American Farm Bureau president Bob Stallman says U.S. farmers could have a new farm program by September of this year, but Congress confronts several obstacles to get a program that's as good as the current one.
“A tight budget, competing goals of various farm interests, and maintaining political support in light of increasingly negative press top the list of hurdles legislators have to face.
The budget may be the most daunting.
“They don't do accounting in Washington D.C., the way you do on the farm,” Stallman said during the opening session of the 10th Annual Conservation-Systems Cotton and Rice Conference recently in Houston.
“Congress has a different set of rules it follows. For the first four months of the year, we'll have a dollar fight,” he said. That battle will be for far fewer dollars than were available in 2002.
Projected outlay for the 2002 farm legislation, through 2007, was $105.2 billion. As of January 2007, actual outlay was $80.4 billion, more than $24 billion less than projections. But instead of being rewarded for frugality, the new baseline is now significantly lower. “We have about $40 billion less than we had before,” Stallman said.

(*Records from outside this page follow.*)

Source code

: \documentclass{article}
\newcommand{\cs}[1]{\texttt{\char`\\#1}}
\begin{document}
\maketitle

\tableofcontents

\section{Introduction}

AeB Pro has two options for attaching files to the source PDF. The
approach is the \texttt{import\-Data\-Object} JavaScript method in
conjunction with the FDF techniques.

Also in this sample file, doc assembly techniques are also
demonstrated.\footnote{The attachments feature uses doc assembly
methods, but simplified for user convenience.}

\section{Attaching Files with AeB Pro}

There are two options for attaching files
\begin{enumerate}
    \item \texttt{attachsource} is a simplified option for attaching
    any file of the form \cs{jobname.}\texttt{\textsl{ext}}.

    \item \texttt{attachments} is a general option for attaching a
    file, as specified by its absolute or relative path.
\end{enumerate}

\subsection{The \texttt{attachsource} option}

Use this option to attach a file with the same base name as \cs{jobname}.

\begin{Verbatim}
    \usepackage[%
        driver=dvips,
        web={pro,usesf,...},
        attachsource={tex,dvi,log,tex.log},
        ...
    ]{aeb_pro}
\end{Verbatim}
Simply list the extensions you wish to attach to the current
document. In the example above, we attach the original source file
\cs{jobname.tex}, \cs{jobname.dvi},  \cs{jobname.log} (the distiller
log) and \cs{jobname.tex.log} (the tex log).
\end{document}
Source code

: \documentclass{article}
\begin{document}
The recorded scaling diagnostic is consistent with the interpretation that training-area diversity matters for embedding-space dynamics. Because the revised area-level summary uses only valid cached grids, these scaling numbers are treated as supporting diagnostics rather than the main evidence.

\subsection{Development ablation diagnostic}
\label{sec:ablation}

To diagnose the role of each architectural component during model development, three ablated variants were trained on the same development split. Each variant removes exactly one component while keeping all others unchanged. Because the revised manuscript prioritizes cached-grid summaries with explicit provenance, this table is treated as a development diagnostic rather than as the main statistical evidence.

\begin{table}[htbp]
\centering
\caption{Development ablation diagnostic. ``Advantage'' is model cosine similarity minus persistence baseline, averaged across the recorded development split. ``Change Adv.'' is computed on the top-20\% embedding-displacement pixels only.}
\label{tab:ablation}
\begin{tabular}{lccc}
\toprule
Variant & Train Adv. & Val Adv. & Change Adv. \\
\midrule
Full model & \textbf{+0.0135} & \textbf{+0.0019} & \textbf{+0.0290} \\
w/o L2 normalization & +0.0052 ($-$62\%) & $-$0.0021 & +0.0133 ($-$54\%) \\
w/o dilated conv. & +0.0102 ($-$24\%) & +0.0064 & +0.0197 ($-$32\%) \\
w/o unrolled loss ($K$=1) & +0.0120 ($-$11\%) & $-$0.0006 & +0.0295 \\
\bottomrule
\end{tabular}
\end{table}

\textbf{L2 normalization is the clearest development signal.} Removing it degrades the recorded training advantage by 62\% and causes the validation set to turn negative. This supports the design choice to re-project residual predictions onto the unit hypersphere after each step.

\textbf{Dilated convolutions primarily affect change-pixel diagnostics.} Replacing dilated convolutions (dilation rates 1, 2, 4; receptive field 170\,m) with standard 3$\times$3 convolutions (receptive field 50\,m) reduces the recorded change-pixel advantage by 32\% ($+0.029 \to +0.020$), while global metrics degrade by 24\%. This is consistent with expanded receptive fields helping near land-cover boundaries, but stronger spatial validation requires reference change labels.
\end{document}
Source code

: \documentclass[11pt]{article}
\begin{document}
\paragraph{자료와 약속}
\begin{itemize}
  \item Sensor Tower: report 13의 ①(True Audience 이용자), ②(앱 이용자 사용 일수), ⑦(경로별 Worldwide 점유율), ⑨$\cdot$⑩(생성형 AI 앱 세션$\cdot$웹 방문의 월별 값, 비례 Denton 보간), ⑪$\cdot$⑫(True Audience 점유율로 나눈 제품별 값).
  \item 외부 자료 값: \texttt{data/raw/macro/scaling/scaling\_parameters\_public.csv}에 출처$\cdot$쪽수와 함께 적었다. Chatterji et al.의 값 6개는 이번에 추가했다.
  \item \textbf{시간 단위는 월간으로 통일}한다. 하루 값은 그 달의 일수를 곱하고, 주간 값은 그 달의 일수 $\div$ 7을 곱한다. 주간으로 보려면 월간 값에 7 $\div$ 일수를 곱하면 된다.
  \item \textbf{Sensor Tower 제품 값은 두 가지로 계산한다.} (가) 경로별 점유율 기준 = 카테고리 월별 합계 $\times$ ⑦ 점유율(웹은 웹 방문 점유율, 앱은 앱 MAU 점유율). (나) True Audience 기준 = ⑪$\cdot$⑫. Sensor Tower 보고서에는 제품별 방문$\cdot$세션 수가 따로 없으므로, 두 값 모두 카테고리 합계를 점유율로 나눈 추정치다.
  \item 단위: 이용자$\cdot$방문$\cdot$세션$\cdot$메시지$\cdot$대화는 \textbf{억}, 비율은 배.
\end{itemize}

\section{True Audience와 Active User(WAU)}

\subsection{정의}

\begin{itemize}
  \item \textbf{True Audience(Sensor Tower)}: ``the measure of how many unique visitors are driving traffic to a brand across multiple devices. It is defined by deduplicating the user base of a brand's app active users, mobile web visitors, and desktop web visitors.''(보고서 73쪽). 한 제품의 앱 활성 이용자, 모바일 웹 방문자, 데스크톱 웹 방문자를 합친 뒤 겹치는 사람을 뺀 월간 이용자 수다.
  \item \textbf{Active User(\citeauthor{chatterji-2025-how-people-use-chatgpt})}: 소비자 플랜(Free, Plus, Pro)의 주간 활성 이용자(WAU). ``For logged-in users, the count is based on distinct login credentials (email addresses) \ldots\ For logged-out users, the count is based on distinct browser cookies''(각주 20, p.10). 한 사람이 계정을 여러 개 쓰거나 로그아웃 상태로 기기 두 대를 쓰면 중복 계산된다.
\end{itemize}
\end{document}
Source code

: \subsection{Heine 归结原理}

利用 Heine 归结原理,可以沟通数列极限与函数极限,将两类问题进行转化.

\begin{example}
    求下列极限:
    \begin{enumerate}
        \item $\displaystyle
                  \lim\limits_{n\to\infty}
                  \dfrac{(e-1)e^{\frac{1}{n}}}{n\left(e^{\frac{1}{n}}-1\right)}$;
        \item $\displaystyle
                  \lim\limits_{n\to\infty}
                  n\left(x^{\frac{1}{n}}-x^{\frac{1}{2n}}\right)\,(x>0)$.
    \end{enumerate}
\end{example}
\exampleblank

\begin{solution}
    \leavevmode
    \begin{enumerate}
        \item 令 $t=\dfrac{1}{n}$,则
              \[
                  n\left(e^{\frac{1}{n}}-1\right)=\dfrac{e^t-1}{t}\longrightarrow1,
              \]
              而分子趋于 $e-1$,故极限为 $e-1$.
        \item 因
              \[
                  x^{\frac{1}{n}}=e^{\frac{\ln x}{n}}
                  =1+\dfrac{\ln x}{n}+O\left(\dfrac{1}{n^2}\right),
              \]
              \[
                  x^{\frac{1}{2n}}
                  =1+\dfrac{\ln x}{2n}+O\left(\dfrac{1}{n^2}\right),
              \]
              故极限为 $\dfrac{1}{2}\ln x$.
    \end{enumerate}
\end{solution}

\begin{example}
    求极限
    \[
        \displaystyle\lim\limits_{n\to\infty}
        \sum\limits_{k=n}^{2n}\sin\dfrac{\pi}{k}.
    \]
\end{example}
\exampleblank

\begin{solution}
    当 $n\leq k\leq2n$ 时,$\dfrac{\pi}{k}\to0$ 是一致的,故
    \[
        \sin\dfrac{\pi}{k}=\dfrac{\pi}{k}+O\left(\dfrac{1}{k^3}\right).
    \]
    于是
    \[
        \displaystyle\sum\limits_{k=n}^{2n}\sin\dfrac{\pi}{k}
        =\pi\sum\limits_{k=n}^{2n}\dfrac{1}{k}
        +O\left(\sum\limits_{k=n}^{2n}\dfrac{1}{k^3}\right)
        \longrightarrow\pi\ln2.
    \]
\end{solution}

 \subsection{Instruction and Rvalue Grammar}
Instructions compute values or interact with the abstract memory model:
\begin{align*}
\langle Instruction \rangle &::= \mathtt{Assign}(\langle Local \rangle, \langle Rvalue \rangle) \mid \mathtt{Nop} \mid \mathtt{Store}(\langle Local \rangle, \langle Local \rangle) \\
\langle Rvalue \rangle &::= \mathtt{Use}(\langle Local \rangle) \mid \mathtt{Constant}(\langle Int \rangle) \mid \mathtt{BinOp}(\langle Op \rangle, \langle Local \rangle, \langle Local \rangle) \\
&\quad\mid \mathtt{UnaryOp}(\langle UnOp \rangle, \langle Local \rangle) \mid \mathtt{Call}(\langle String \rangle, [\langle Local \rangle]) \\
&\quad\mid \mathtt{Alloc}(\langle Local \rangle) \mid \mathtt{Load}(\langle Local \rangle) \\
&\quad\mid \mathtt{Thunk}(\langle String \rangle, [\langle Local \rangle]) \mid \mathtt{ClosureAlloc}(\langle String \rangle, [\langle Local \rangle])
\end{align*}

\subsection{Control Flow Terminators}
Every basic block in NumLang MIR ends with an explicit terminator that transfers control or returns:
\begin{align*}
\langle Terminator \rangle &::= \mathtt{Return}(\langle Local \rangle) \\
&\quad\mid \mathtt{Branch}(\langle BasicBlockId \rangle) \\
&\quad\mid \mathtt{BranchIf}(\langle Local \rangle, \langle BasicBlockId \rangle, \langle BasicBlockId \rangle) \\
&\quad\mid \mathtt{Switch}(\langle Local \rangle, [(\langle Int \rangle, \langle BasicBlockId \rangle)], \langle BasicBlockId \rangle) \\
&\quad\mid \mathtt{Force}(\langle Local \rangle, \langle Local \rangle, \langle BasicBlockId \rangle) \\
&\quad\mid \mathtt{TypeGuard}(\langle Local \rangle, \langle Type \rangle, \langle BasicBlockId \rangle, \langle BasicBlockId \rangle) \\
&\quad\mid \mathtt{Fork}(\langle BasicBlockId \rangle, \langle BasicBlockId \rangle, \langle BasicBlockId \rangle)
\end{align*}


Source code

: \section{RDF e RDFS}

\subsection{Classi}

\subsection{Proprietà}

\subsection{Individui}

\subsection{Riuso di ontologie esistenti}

He said the new watchword from the Democrat controlled Congress is “pay as you go. So any spending beyond the baseline must come from some other program.”
He said as many as 200 groups are involved in farm bill budget discussions. “But without knowing how much money is available, we can't discuss programs.”
Stallman said fruit and vegetable, conservation, dairy and renewable fuels interests all want consideration. “All will require more money.”
Stallman said funding for commodity titles may not offer much of a target for plundering funds. “There is not that much money available there that can be moved somewhere else. That may help us some.”
He said payment limits will return. “Senator Grassley will be back with more amendments. But with higher grain prices, payment limitations may not save that much money.”
Keeping limits where they are will be more likely with Democrats in control of Congress, Stallman said. He also said Democrats are more likely to work with the president to devise a more workable immigration policy that includes a guest worker program.
He said keeping a coalition of farm groups together will be crucial in a battle that could develop between the administration and Congress. He said both Senator Tom Harkin and Representative Collin Petersen (ag committee chairmen) support the 2002 legislation and the safety net it provided. The Secretary of agriculture, however, has promised recommendations with significant changes, Stallman said.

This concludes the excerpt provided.